In order to perform entity resolution, Senzing needs your data mapped. As noted in the tutorial video, entities are composed of features, and features are composed of attributes. Mapping is the process of annotating the fields in a data source with a set of common terms Senzing understands and uses when performing Entity Resolution.
For instance, the column that contains a person's first name may be named fname in one data
source and firstName in another. The corresponding term for a first name in Senzing is NAME_FIRST. Reducing the different column names to common terms allows entity resolution to work.

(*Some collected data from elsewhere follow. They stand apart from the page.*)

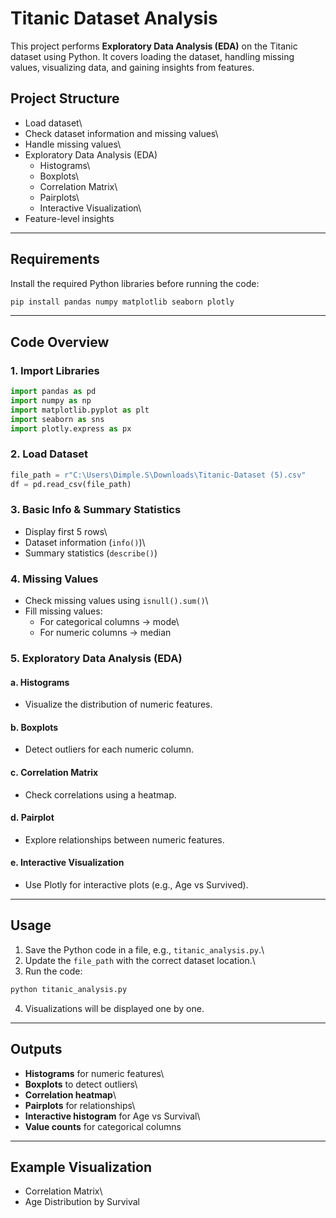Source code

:# Titanic Dataset Analysis

This project performs **Exploratory Data Analysis (EDA)** on the Titanic
dataset using Python. It covers loading the dataset, handling missing
values, visualizing data, and gaining insights from features.

## **Project Structure**

-   Load dataset\
-   Check dataset information and missing values\
-   Handle missing values\
-   Exploratory Data Analysis (EDA)
    -   Histograms\
    -   Boxplots\
    -   Correlation Matrix\
    -   Pairplots\
    -   Interactive Visualization\
-   Feature-level insights

------------------------------------------------------------------------

## **Requirements**

Install the required Python libraries before running the code:

``` bash
pip install pandas numpy matplotlib seaborn plotly
```

------------------------------------------------------------------------

## **Code Overview**

### **1. Import Libraries**

``` python
import pandas as pd
import numpy as np
import matplotlib.pyplot as plt
import seaborn as sns
import plotly.express as px
```

### **2. Load Dataset**

``` python
file_path = r"C:\Users\Dimple.S\Downloads\Titanic-Dataset (5).csv"
df = pd.read_csv(file_path)
```

### **3. Basic Info & Summary Statistics**

-   Display first 5 rows\
-   Dataset information (`info()`)\
-   Summary statistics (`describe()`)

### **4. Missing Values**

-   Check missing values using `isnull().sum()`\
-   Fill missing values:
    -   For categorical columns → mode\
    -   For numeric columns → median

### **5. Exploratory Data Analysis (EDA)**

#### **a. Histograms**

-   Visualize the distribution of numeric features.

#### **b. Boxplots**

-   Detect outliers for each numeric column.

#### **c. Correlation Matrix**

-   Check correlations using a heatmap.

#### **d. Pairplot**

-   Explore relationships between numeric features.

#### **e. Interactive Visualization**

-   Use Plotly for interactive plots (e.g., Age vs Survived).

------------------------------------------------------------------------

## **Usage**

1.  Save the Python code in a file, e.g., `titanic_analysis.py`.\
2.  Update the `file_path` with the correct dataset location.\
3.  Run the code:

``` bash
python titanic_analysis.py
```

4.  Visualizations will be displayed one by one.

------------------------------------------------------------------------

## **Outputs**

-   **Histograms** for numeric features\
-   **Boxplots** to detect outliers\
-   **Correlation heatmap**\
-   **Pairplots** for relationships\
-   **Interactive histogram** for Age vs Survival\
-   **Value counts** for categorical columns

------------------------------------------------------------------------

## **Example Visualization**

-   Correlation Matrix\
-   Age Distribution by Survival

In the "Mapped to" attribute pull-down list for each column, you will find a list of terms to select from. It’s a good idea to familiarize yourself with this list as it will inform you as to what to look for in the columns of your data sources.
You will see "Feature" below the "Mapped to" attribute selector.
The "Mapped to" pull down list is grouped by category. There are common terms for names, addresses, phones, identifiers like drivers license, passport and email addresses, and other attributes like date of birth and gender. An ideal mapping would include:
- A name
- An address, phone, and/or email
- A date of birth and/or identifier
Unfortunately, not every data source has all of these. But they should have something besides just a name; name alone is not enough to perform Entity Resolution. However, you can use the search function on a full name once your data is loaded.
You will also find that the app automatically maps many data source columns automatically. Your task is to accept or correct the ones it mapped automatically and manually assign the ones not auto-mapped.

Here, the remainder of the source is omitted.